= Bomena =

Bhutanese courtship custom

"Night hunting", known in Bhutan as Bomena, is a traditional courtship custom that is practiced in some parts of Bhutan.
Similar customs have also existed in other cultures, such as yobai in Japan.

== Practice ==

"Night hunting" is a traditional culture of nightly courtship and romance that is practiced mostly in eastern and central rural Bhutan. There is neither the word "night" nor the word "hunting" in the original terms. The original words can be best rendered as "prowling for girls".

Young men go out at night to sneak into girls' windows to engage in sexual activities. The prowling can be solo or in groups depending on whether or not the man has a fixed date. It is the rural equivalent of an urban date. If one has talked with the girl in advance then it can be a solo activity but usually it happens after a gathering when friends decide to go prowling for girls. Most boys would have a girl in mind. Although they set out as a group, they disperse gradually as they find a partner.

Traditional two-story buildings makes the prowling difficult but the sliding window shutter with only wooden latches from inside makes it easier. Strategies vary from sneaking in the door to climbing up the side of a house to enter a window or even dropping in from the roof. The uniform architecture of Bhutanese houses, with same design of doors and windows also make it easier. The age old tradition has also come up with special tools to undo doors and windows. If the boy successfully infiltrates the dwelling, he still may be rejected by the girl he is pursuing.

The prowling may be foiled due to wrong footing, which may wake up the whole family.

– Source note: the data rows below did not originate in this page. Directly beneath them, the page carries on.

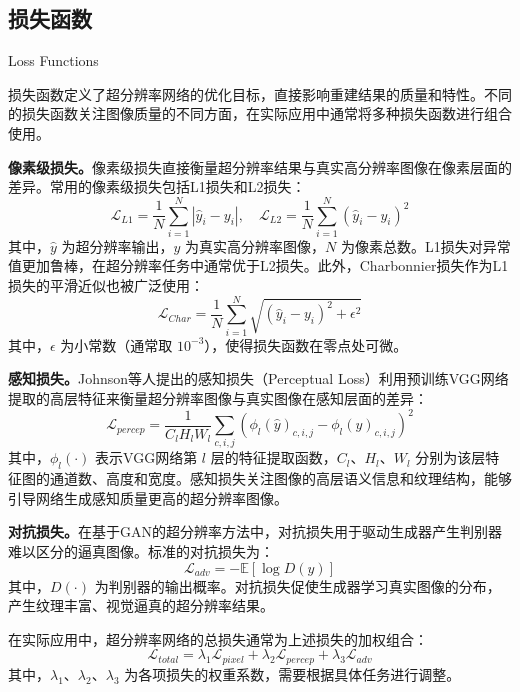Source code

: \subsection{损失函数}{Loss Functions}

损失函数定义了超分辨率网络的优化目标，直接影响重建结果的质量和特性。不同的损失函数关注图像质量的不同方面，在实际应用中通常将多种损失函数进行组合使用。

\textbf{像素级损失。}像素级损失直接衡量超分辨率结果与真实高分辨率图像在像素层面的差异。常用的像素级损失包括L1损失和L2损失：
\begin{equation}
  \mathcal{L}_{L1} = \frac{1}{N}\sum_{i=1}^{N}|\hat{y}_i - y_i|, \quad
  \mathcal{L}_{L2} = \frac{1}{N}\sum_{i=1}^{N}(\hat{y}_i - y_i)^2
  \label{eq:pixel_loss}
\end{equation}
其中，$\hat{y}$ 为超分辨率输出，$y$ 为真实高分辨率图像，$N$ 为像素总数。L1损失对异常值更加鲁棒，在超分辨率任务中通常优于L2损失。此外，Charbonnier损失作为L1损失的平滑近似也被广泛使用：
\begin{equation}
  \mathcal{L}_{Char} = \frac{1}{N}\sum_{i=1}^{N}\sqrt{(\hat{y}_i - y_i)^2 + \epsilon^2}
  \label{eq:charbonnier_loss}
\end{equation}
其中，$\epsilon$ 为小常数（通常取 $10^{-3}$），使得损失函数在零点处可微。

\textbf{感知损失。}Johnson等人提出的感知损失（Perceptual Loss）\cite{johnson2016perceptual}利用预训练VGG网络\cite{simonyan2014very}提取的高层特征来衡量超分辨率图像与真实图像在感知层面的差异：
\begin{equation}
  \mathcal{L}_{percep} = \frac{1}{C_l H_l W_l}\sum_{c,i,j}\left(\phi_l(\hat{y})_{c,i,j} - \phi_l(y)_{c,i,j}\right)^2
  \label{eq:perceptual_loss}
\end{equation}
其中，$\phi_l(\cdot)$ 表示VGG网络第 $l$ 层的特征提取函数，$C_l$、$H_l$、$W_l$ 分别为该层特征图的通道数、高度和宽度。感知损失关注图像的高层语义信息和纹理结构，能够引导网络生成感知质量更高的超分辨率图像。

\textbf{对抗损失。}在基于GAN的超分辨率方法中，对抗损失用于驱动生成器产生判别器难以区分的逼真图像。标准的对抗损失为：
\begin{equation}
  \mathcal{L}_{adv} = -\mathbb{E}[\log D(\hat{y})]
  \label{eq:adversarial_loss}
\end{equation}
其中，$D(\cdot)$ 为判别器的输出概率。对抗损失促使生成器学习真实图像的分布，产生纹理丰富、视觉逼真的超分辨率结果。

在实际应用中，超分辨率网络的总损失通常为上述损失的加权组合：
\begin{equation}
  \mathcal{L}_{total} = \lambda_1\mathcal{L}_{pixel} + \lambda_2\mathcal{L}_{percep} + \lambda_3\mathcal{L}_{adv}
  \label{eq:total_loss}
\end{equation}
其中，$\lambda_1$、$\lambda_2$、$\lambda_3$ 为各项损失的权重系数，需要根据具体任务进行调整。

The intruder may get chased away with hot water splashed on him, or be thrown out of the window. Strict parents chase the intruder or threaten him with marriage or a stick while liberal ones pretend to be asleep even if they know the prowler is around. This is more likely if they know the prowler is a suitor they would like to have for their daughter. It is not difficult to guess who the prowler might be in small close-knit villages.

Boys generally attempt to complete the task and make a quick exit if the parents of the girl are in and may stay longer if the girl is alone. It is in some places a custom that a boy discovered in the morning by the parents shall become the husband of the girl, but usually the boy and the girl make sure that the boy exits before the parents get up in the morning. If he oversleeps, they may still find a way to sneak out.

The practice is far more dramatic because this happens under pitch darkness and traditionally the whole family sleep in one large room, which is the kitchen and living room. The prowler must know pretty well where the girl sleeps in order to find the right bed. There are stories of boys getting into the wrong bed and the grannies yelling the boy out or having a good laugh or even quietly enjoying the visit.

The culture of night prowling is fading away due to socio-economic changes. With new metal latches and locks in many houses, it is difficult for young boys now to get into the house. With modern education, modern western form of romance and dating tradition is growing and young people are no longer keen on this traditional practice, preferring to exchange love letters and fix dates.

== Issues ==

One potential issue is the abuse of this cultural practice leading to sexual assault and rape. Perhaps a more common downside of night prowling has been rampant bastardy. Bastardy and single motherhood were less of a problem in the traditional setting with extended families and grandparents always around to look after the child.

However, the growing culture of nuclear families, the requirement for marriage certificates, requirement of a father to register the child as citizen, the increasing practice of western styled wedding culture are leading to an increased stigma for single motherhood. This subsequently is leading to the fall in sex outside wedlock and practices such as prowling for girls.

Modern education and the literature associated with it are spreading fast and with them a worldview and culture heavily influenced by a Western, Christian moral ethos. This is fast replacing a more liberal Buddhist attitude toward sex which was prevalent in Bhutan.

== In literature ==
In the book “Love, Courtship and Marriage in Rural Bhutan” by Kyle Bauer, the Centre for Bhutan Studies, discusses night hunting. According to the author, Bomena, a “custom whereby a boy stealthily enters a girl’s house at night for courtship or coitus with or without prior consultation”, is commonly misunderstood in Bhutan as ‘night hunting’. The use of a vernacular word Bomena, not ‘night hunting’, a term loaded with ethnocentrism and ignorance of the custom, tells a lot of this original village ethnography.

The current discourse and understanding of Bomena, according to the author, are naïve, biased and misrepresented, heavily influenced by changing values especially among the urban societies. One common notion is that any rural culture is ‘inferior’ and all urban cultures are ‘superior’, and replacing the rural culture with urban culture is seen as a way of emancipating the Bhutanese farmers from their ‘primitive’ culture and advancing the country.